** DATA SECTION **
==================================================
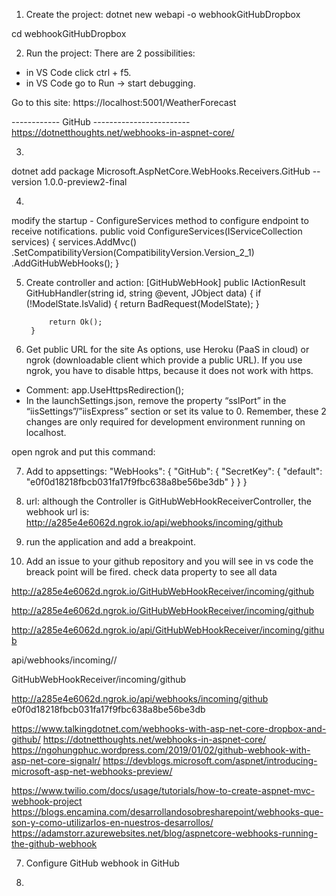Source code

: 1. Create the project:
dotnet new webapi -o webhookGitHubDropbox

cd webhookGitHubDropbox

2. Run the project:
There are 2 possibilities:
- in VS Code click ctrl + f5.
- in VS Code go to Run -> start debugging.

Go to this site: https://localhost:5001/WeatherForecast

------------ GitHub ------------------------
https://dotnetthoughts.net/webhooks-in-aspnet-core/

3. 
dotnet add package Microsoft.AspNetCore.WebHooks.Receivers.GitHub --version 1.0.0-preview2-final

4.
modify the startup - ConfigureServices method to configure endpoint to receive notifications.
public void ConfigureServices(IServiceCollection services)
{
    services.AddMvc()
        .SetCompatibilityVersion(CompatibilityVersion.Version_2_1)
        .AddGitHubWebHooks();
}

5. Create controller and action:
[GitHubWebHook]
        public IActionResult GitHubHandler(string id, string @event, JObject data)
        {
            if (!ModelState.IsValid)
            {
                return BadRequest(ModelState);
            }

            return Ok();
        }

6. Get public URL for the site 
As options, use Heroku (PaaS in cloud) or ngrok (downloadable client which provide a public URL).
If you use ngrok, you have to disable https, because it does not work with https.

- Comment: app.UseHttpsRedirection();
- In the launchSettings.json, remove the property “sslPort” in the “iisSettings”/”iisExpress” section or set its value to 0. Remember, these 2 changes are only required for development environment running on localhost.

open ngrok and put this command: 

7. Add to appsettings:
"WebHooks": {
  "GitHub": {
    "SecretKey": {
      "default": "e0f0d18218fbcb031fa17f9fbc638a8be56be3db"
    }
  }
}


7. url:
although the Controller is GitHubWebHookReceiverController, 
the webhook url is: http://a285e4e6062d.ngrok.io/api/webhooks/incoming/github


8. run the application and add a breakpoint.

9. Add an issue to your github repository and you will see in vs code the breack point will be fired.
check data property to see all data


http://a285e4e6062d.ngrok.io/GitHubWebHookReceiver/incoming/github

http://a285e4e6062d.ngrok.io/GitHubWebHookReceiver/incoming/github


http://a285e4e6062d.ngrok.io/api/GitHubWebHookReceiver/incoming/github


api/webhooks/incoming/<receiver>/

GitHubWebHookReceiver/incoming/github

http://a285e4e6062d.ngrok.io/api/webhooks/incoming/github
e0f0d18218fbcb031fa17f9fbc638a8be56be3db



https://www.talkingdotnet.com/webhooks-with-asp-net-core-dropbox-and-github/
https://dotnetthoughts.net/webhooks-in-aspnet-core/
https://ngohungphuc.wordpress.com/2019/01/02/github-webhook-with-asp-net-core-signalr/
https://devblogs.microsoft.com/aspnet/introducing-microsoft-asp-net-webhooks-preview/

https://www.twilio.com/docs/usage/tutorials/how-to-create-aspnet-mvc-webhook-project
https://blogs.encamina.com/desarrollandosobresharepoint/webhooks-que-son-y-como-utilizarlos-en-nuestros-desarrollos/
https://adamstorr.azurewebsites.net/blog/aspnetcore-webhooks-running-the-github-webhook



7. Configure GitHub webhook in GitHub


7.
==================================================
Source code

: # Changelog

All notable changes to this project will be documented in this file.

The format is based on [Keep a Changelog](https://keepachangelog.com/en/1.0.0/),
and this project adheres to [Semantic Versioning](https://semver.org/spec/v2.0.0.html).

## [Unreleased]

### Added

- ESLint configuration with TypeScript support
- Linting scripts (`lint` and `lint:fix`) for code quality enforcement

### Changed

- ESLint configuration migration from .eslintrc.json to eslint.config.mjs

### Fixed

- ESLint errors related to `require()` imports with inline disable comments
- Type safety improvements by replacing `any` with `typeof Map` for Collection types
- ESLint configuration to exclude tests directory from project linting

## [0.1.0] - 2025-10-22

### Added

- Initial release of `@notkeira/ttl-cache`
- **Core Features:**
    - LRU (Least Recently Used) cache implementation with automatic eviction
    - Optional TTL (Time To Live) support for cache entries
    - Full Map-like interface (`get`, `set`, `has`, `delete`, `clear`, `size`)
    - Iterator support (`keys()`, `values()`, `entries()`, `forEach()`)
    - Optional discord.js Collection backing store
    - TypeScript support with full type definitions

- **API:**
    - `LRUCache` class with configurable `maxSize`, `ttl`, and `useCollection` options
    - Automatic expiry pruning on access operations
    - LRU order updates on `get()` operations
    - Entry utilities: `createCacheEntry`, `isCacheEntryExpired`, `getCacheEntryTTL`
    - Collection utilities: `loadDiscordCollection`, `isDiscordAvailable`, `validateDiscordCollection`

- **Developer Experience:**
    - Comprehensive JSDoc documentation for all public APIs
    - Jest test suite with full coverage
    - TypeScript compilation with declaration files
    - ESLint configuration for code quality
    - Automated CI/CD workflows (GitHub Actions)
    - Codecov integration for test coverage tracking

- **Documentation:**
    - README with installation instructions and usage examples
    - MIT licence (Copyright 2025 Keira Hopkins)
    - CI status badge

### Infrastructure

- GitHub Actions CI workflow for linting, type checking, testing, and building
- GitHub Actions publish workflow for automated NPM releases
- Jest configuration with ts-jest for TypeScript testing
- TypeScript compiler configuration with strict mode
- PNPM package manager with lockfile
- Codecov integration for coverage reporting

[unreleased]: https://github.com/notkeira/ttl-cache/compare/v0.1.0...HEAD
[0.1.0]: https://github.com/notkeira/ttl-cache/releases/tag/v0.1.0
==================================================
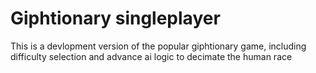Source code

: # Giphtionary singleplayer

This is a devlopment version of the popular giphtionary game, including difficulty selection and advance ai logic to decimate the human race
==================================================
** TASK REQUIREMENTS **
Taking the lines above one at a time, give the number of them that contain the string "from". Add nothing else.

** ANSWER SPACE **
2